Dean - eDNA or environmental DNA is pretty much exactly what it sounds like. It is DNA in the environment. It is reminiscent of all the bad TV shows you've seen where scientists come in and find a trace of someone in a room. We are all leaving a little trail of DNA behind us, and that includes people, that includes mammals, it includes all ocean life, it includes plants. Everybody is leaving a trail of DNA in the environment, and it is now possible to study that DNA from the environment.
Will - So it's sort of our skin cells and, dare I say, it's excreted substances that give us away almost.
Dean - Exactly that. In a lot of cases, it is skin cells that are being sloughed off, but all organisms have a variety of things that, as you imply, come off them and leave a trail in the environment.

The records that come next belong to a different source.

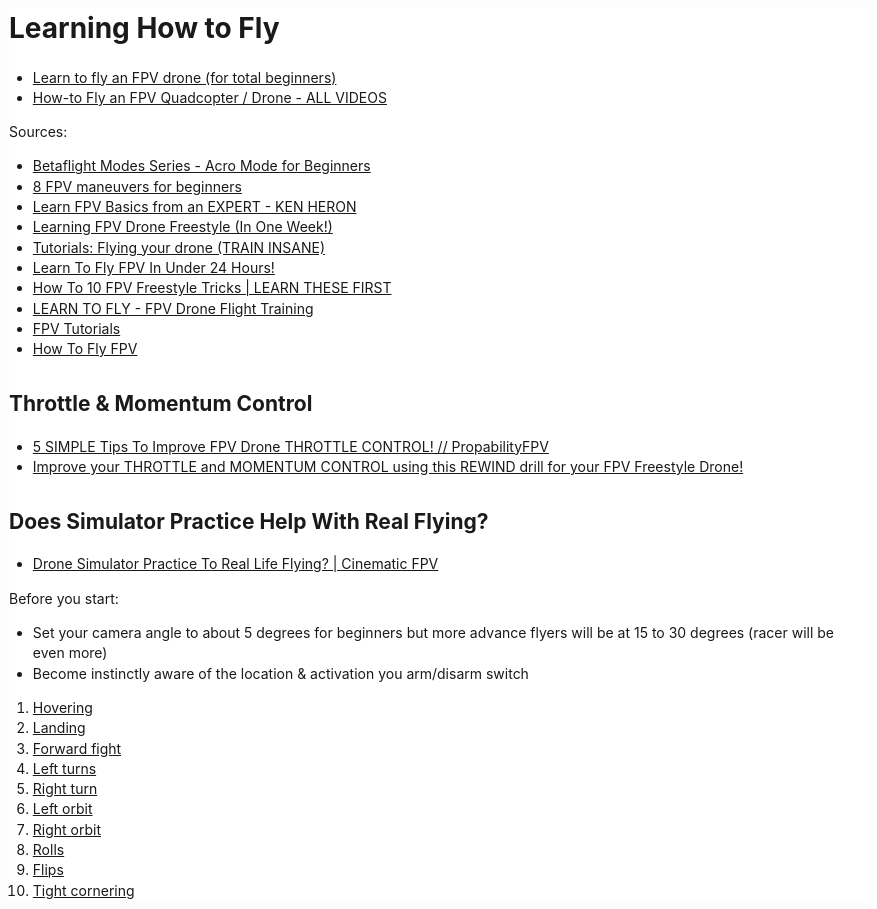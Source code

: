 
# Learning How to Fly

* [Learn to fly an FPV drone (for total beginners)](https://www.youtube.com/playlist?list=PLwoDb7WF6c8lCKhQOTy-Vb9LfW0VAIrTP)
* [How-to Fly an FPV Quadcopter / Drone - ALL VIDEOS](https://www.youtube.com/playlist?list=PLXWuhwtHmw1w9G6j3P1Y2ZLRiiLqmFe2B)

Sources:

* [Betaflight Modes Series - Acro Mode for Beginners](https://www.dronecamps.com/single-post/betaflight-modes-series-acro-mode-for-beginners)
* [8 FPV maneuvers for beginners](https://www.youtube.com/watch?v=gzDReOBx-l0)
* [Learn FPV Basics from an EXPERT - KEN HERON](https://www.youtube.com/watch?v=EmI9jT3zr9A)
* [Learning FPV Drone Freestyle (In One Week!)](https://www.youtube.com/watch?v=GlCgarOgtiY)
* [Tutorials: Flying your drone (TRAIN INSANE)](https://www.youtube.com/playlist?list=PL4gEajIi4pj4ZoncJk1d-6Oj2v_fY8x3Y)
* [Learn To Fly FPV In Under 24 Hours!](https://www.youtube.com/watch?v=Ou5i9zdyqn0)
* [How To 10 FPV Freestyle Tricks | LEARN THESE FIRST](https://www.youtube.com/watch?v=0EqJ9C8KuTQ&t=161s)
* [LEARN TO FLY - FPV Drone Flight Training](https://www.youtube.com/playlist?list=PLDnffNsiQx6NOi1kWyyX3F8Lrpxo3jQPV)
* [FPV Tutorials](https://www.youtube.com/playlist?list=PLQgLVCpLOfkEhqcBVXYY3a3xEeTNusBfu)
* [How To Fly FPV](https://www.youtube.com/playlist?list=PLQgLVCpLOfkF7zU8FLHqxdRpmDn0C5c7g)


## Throttle & Momentum Control

* [5 SIMPLE Tips To Improve FPV Drone THROTTLE CONTROL! // PropabilityFPV](https://www.youtube.com/watch?v=oRjNpWf3HE4)
* [Improve your THROTTLE and MOMENTUM CONTROL using this REWIND drill for your FPV Freestyle Drone!](https://www.youtube.com/watch?v=oRjNpWf3HE4)


## Does Simulator Practice Help With Real Flying?

* [Drone Simulator Practice To Real Life Flying? | Cinematic FPV](https://www.youtube.com/watch?v=GFrOZKnYBek)

Before you start:

* Set your camera angle to about 5 degrees for beginners but more advance flyers will be at 15 to 30 degrees (racer will be even more)
* Become instinctly aware of the location & activation you arm/disarm switch

1. [Hovering](https://www.youtube.com/watch?v=gzDReOBx-l0&t=260s)
1. [Landing](https://www.youtube.com/watch?v=3-3BvdjGsVw&t=600s)
2. [Forward fight]()
3. [Left turns]()
4. [Right turn]()
5. [Left orbit]()
6. [Right orbit]()
7. [Rolls]()
8. [Flips]()
9. [Tight cornering](https://www.youtube.com/watch?v=OkFJCzRciu8)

Will - What gives it away as to how we can identify a species using it?
Dean - The most popular and most practical way that we use right now, has been sort of put under the umbrella term DNA barcoding. And that term was invented directly analogous to the idea of barcodes for products in stores where you scan a product and there's a numerical code that gets read, and then the store knows what the product is. What we can do with organisms is carefully pick a gene or a couple of genes, a very short segment of DNA through the whole genome that has enough variability that it's different between species, but not so much variability that we can't pick it out of the soup. And so we've identified a few of those genes across organisms across the natural world. And what we can do is from known specimens, we can take tissue samples, isolate those particular genes in those known organisms of known species, and create a library of reference codes more like an old fashioned phone book where you can look up a sequence by its genetic sequence, the sequence of A's and G's and T's and C's in the sequence and get a species name out. So that's how we go about identifying species in the ocean or anywhere using DNA.
Will - On all the marine surveys I've ever been on, it's always been something as indelicate as throwing a bucket into the ocean and analysing what comes out of the bucket. Is that what's going on here?
Dean - It really is. We can make it as high tech as we wish, depending on the question we want to ask, but honestly, yes, you can literally throw a bucket over the side, pull up some seawater and analyse the DNA in it, and that's definitely doable. Obviously, if you want to know things about particular depths or particular areas or particular microenvironments, the sampling can get as intricate as you can imagine. You can put tubes into the water and pump water out to a sampling station, or you can put bottles into the ocean that you release at a known depth, take a sample and then bring back up. So there's pretty much anything you can imagine is somebody's trying with varying degrees of success depending on the question they want to answer.
Will - It's always drilled into me that spooling up an array of equipment to run DNA tests was complicated and expensive. If that is the case, what advantages does eDNA have over your more traditional methods?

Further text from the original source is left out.